●VM実行環境の管理
いくつかの管理項目があるが、ここでは「メモリ管理」と「入出力管理」が重要なポイントである。
(a)メモリ管理=VMが使用するメモリ上のアドレスを実計算機上のどのアドレスにマッピングするかを管理する機能
実際に搭載しているメモリ(実メモリ)容量以上のアドレス空間を提供する仮想メモリは、よく知られた技術だ。仮想メモリ上のアドレス(仮想アドレス)から、実メモリー上のアドレス(実アドレス)への変換を「アドレス変換」と呼び、OSが管理しているアドレス変換テーブルを用いてハードウェアにより行われる。
VMの場合、それぞれのVMは自由に仮想的な実メモリ(VM実メモリ)容量を定義できる。しかし、VM実メモリを、実計算機上の実メモリにそのままマッピングすると、他のVMとのぶつかりなど不整合が起きてしまう。そこで、VM実メモリ上のアドレス(VM実アドレス)を実計算機上の仮想アドレスとしてメモリ管理する機能が必要となってくる(図1)。このように2段階にわたったアドレス変換を必要とするVMを「V=V仮想計算機」と呼び、論理的にはいくつでもVMを作り出すことが可能となる。
(b)入出力管理=VMが発行する入出力命令を正しく実行するために、データの転送や終了の状態報告等を管理する機能
入出力処理で読み書きされるデータアドレスは、実アドレスが使用される。この機能は、メモリ管理で説明したように、必ずしもVM実アドレスが実計算上の実アドレスとは限らないため、正しくデータ転送が行われるようにシミュレーションする機能である。
また、メインフレームの入出力処理は、CPUとは別の専用のプロセッサとチャネルにより、CPUの動作とは独立して非同期に行われる。チャネルは、実メモリと、たとえばディスク装置のような入出力装置との間のデータ転送制御を行う。これらはシステム性能を向上させるために大変効果的なアーキテクチャであるが、あるVM1が発行した入出力命令の終了報告が、他のVM2が動作している最中に受けてしまうといった不具合が起こる場合がある。入出力管理は、これを防ぎ、VM1が発行した入出力命令の終了報告は、VM1が受けるように管理する機能のことだ。
「命令シミュレーション」と「VM実行環境の管理」は特にオーバーヘッドが大きな部分だ。
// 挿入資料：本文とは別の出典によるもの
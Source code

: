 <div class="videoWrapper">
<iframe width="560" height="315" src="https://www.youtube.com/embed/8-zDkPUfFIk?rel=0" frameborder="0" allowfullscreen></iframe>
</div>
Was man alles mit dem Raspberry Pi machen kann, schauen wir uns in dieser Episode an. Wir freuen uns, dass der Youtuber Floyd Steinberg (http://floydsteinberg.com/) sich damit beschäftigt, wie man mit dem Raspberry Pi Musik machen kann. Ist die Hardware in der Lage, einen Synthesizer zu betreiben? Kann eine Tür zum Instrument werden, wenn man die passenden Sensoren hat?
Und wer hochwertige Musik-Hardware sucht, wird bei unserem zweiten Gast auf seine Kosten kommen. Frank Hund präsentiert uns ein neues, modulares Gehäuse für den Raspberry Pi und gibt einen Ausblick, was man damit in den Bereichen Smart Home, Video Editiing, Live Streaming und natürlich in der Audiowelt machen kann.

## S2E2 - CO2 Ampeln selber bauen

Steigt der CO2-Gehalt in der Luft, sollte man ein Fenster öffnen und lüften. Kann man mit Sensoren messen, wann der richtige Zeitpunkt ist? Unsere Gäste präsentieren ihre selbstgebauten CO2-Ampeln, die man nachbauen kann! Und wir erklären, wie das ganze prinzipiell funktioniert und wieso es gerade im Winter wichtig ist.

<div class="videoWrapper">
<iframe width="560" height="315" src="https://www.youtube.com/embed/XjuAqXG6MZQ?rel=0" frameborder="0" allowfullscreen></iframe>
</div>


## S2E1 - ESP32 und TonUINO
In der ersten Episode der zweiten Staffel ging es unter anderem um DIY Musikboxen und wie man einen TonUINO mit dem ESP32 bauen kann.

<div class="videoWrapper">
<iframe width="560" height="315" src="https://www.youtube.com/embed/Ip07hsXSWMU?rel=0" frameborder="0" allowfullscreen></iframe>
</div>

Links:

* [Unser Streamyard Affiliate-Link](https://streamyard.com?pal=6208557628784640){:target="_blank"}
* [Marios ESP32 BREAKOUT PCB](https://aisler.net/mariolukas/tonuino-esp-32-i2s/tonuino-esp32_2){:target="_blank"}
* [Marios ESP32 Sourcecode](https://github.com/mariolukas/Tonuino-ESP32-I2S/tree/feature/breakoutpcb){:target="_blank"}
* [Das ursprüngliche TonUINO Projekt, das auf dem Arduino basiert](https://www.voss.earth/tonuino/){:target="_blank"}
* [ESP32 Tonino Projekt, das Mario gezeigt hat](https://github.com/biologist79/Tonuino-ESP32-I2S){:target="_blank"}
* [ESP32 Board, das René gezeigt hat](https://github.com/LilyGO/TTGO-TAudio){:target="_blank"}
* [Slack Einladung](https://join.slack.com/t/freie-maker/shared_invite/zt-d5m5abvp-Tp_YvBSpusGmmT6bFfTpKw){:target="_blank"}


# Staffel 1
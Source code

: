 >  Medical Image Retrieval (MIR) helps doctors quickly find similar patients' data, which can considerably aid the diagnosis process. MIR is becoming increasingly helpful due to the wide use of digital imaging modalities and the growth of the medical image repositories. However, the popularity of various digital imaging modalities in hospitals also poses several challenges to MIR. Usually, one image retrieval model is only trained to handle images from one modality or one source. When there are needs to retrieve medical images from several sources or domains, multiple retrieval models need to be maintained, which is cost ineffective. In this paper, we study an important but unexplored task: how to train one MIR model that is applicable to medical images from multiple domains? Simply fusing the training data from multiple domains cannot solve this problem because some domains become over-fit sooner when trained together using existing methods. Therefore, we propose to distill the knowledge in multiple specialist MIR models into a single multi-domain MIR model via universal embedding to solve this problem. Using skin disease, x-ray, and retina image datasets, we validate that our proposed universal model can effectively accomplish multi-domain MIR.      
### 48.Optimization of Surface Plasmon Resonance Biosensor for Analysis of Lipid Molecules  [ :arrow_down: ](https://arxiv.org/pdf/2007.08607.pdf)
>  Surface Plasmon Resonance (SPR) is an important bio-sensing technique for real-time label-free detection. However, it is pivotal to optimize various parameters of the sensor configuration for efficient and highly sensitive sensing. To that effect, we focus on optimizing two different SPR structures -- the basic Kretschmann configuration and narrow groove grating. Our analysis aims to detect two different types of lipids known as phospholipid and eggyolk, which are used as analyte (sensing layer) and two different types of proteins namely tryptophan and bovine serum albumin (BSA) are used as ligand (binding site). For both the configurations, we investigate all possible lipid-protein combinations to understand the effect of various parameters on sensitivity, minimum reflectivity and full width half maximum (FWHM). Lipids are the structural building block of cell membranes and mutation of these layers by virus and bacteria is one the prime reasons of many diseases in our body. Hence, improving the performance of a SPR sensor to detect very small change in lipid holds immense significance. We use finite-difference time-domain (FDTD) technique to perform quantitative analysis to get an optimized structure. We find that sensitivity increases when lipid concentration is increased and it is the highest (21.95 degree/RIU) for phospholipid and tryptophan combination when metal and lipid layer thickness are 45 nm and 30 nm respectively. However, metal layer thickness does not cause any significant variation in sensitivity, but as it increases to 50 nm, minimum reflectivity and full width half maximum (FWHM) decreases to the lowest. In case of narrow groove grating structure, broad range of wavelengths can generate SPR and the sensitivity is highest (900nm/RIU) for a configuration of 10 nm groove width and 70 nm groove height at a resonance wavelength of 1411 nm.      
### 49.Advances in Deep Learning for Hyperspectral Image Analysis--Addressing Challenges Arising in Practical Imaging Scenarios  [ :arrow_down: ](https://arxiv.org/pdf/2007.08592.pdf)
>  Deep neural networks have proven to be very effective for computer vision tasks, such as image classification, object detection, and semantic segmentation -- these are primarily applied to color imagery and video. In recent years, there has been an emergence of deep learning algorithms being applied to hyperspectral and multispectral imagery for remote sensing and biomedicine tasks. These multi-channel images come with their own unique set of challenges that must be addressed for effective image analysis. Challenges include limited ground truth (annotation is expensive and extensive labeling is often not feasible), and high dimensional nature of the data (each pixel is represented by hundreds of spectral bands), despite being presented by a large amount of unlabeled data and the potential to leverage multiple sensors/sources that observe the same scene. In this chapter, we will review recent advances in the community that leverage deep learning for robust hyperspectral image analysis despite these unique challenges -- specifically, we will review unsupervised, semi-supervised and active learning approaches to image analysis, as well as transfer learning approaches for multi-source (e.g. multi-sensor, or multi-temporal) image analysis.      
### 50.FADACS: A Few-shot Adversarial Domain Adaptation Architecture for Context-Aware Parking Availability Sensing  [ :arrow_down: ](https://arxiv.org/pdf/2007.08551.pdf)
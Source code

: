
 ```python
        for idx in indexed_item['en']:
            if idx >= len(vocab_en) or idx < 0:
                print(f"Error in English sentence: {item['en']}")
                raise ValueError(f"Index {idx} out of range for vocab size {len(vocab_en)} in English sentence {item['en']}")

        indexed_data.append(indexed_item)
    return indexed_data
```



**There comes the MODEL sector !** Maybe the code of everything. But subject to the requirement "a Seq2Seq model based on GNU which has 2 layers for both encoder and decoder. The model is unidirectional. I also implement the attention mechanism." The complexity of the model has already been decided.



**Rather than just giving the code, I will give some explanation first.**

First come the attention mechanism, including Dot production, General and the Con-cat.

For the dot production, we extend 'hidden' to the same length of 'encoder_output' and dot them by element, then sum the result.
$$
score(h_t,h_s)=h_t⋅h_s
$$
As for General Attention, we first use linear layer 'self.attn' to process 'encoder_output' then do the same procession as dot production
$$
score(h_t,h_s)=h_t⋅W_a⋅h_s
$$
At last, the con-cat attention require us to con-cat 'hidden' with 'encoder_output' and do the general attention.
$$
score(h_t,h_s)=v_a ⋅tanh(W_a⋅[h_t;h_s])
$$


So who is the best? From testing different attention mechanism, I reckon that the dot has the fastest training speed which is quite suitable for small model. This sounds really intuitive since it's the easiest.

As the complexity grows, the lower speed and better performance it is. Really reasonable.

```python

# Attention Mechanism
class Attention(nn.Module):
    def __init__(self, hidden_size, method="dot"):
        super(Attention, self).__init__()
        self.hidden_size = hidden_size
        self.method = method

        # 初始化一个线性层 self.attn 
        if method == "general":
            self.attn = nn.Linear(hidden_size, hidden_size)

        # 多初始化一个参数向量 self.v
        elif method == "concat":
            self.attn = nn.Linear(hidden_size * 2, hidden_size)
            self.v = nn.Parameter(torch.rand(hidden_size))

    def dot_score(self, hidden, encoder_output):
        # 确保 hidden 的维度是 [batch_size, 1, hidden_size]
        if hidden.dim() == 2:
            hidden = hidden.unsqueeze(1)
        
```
そこで次に、メインフレームの歴史の中で、これらのオーバーヘッドをどのように減らしてきたかについて説明しよう。
仮想計算機の高速化技術
[第1世代(1980年〜)=ソフトウェアシミュレーションによるVM]
第1世代は、VMの基礎となるソフトウェア技術が完成した世代である。日立の場合、VMS(Virtual Machine System)というVMCPを製品化し、複雑なシミュレーションやVM管理を、すべてソフトウェアで行っていた世代となる。このため実計算機で行うのに対して、実行時間で数倍のオーバーヘッドがかかっていた。現在のPCサーバ向けに製品化されている仮想化ソフトは、基本的にこのレベルである。
(1)命令シミュレーション
VMCPは、非特権モードでVMに制御を渡す。このためVMが発行する特権命令は全て特権命令例外の割り込みになる。このタイミングで制御がVMからVMCPに移り、シミュレーションを行う。
(2)VM実行環境の管理
(a)メモリ管理
VM上の仮想アドレス(VM-VA)から実計算機上の実アドレス(RM-RA)を求めるには、2段階のアドレス変換が必要だ。しかし、ハードウェアは1段階のアドレス変換しかできないために、VM-VAとRM-RAを関連付ける新たなアドレス変換テーブル(シャドーテーブル)を作成し、VM動作中はこのシャドーテーブルを使うようシミュレーションを行う(図2)。シャドーテーブルは、各VMごとに作成し管理する。
(b)入出力管理
VMCPが、VMが実行しようとしていた入出力動作を調べ、代わりに入出力命令を発行することによりシミュレーションを行う。